Since Kubernetes 1.15+, CRDs with structural schemas are included in the cluster’s OpenAPI spec. The agent can fetch the full API surface — including custom resources — as proper OpenAPI paths: 
async () => {
  const clusterId = "cls_abc123"; // resolved by the agent from conversation

  const kube = (path) => cnap.request({
    method: "GET",
    path: `/v1/clusters/${clusterId}/kube/${path}`,
  }).then(r => r.body);

  // /openapi/v3 returns an index of all API group paths
  const index = await kube("openapi/v3");

  // Each CRD group has its own path, e.g. "apis/cilium.io/v2"
  // Fetch a specific group to get full REST paths and schemas
  const cilium = await kube("openapi/v3/apis/cilium.io/v2");

  return {
    available_groups: Object.keys(index.paths || {}),
    cilium_paths: Object.keys(cilium.paths || {}),
  };
}
This gives the agent the actual REST endpoints (GET /apis/cilium.io/v2/namespaces/{ns}/ciliumnetworkpolicies) with full request/response schemas — the same format as the CNAP OpenAPI spec it already knows how to query with search.

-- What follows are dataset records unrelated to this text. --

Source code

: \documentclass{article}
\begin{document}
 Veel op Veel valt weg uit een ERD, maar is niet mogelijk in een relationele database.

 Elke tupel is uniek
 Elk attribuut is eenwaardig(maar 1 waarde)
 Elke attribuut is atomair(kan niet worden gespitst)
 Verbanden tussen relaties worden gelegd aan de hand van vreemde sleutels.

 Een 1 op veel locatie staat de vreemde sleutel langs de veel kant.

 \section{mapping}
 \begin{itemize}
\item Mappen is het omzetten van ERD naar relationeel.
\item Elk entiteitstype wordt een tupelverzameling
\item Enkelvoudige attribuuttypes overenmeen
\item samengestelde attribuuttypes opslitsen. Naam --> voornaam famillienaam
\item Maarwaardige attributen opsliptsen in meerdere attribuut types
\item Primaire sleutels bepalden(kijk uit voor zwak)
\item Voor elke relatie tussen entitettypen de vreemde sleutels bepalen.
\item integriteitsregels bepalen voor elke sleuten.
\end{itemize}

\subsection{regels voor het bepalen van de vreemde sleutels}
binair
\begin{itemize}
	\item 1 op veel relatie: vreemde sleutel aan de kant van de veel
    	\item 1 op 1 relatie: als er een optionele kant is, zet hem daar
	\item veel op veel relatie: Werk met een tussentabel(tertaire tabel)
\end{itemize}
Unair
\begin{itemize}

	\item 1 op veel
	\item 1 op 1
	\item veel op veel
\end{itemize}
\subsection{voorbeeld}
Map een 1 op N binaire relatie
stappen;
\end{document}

Best for: “How do I call this custom API?” — full REST paths, request bodies, and response schemas.
Use the CRD API for discovery (“what’s installed?”) and the OpenAPI spec for understanding (“how do I use it?”). An agent typically starts with the CRD API to find what’s interesting, then fetches the OpenAPI group for the full schema.

List Custom Resources

With the group, version, and resource name from the CRD, the agent queries instances: 
async () => {
  const clusterId = "cls_abc123"; // resolved by the agent from conversation

  const kube = (path) => cnap.request({
    method: "GET",
    path: `/v1/clusters/${clusterId}/kube/${path}`,
  }).then(r => r.body);

  // List all CiliumNetworkPolicies across namespaces
  const policies = await kube("apis/cilium.io/v2/ciliumnetworkpolicies");

  return policies.items.map(p => ({
    name: p.metadata.name,
    namespace: p.metadata.namespace,
    endpoints: p.spec?.endpointSelector,
    ingress_rules: p.spec?.ingress?.length || 0,
    egress_rules: p.spec?.egress?.length || 0,
  }));
}

Full Discovery Flow

The agent can chain the whole thing — discover CRDs, pick one it hasn’t seen, learn its schema, and query instances: 
async () => {
  const clusterId = "cls_abc123"; // resolved by the agent from conversation

  const kube = (path) => cnap.request({
    method: "GET",
    path: `/v1/clusters/${clusterId}/kube/${path}`,
  }).then(r => r.body);

  // 1. Discover all CRDs
  const crds = await kube("apis/apiextensions.k8s.io/v1/customresourcedefinitions");

  // 2. Group by API group
  const groups = {};
  for (const crd of crds.items) {
    const group = crd.spec.group;
    if (!groups[group]) groups[group] = [];
    groups[group].push({
      kind: crd.spec.names.kind,
      plural: crd.spec.names.plural,
      version: crd.spec.versions.find(v => v.served)?.name,
    });
  }

  // 3. For each group, count instances
  const summary = await Promise.all(
    Object.entries(groups).map(async ([group, resources]) => {
      const counts = await Promise.all(
        resources.map(async (r) => {
          try {
            const list = await kube(`apis/${group}/${r.version}/${r.plural}`);
            return { kind: r.kind, count: list.items?.length || 0 };
          } catch {
            return { kind: r.kind, count: 0, error: true };
          }
        })
      );
      return { group, resources: counts };
    })
  );

  return {
    total_crds: crds.items.length,
    groups: summary.filter(g => g.resources.some(r => r.count > 0)),
  };
}

Why This Matters

Traditional MCP servers need a pre-built tool for every API. When a cluster has CRDs from Cilium, cert-manager, Prometheus, Argo, or any other operator, those tools don’t exist. The agent is stuck. With Code Mode + the kube proxy, the agent is self-sufficient. It discovers what’s available, learns the schema, and interacts with custom resources — all at runtime, without any code changes to the MCP server. The API surface of the MCP grows automatically with whatever is installed in the cluster.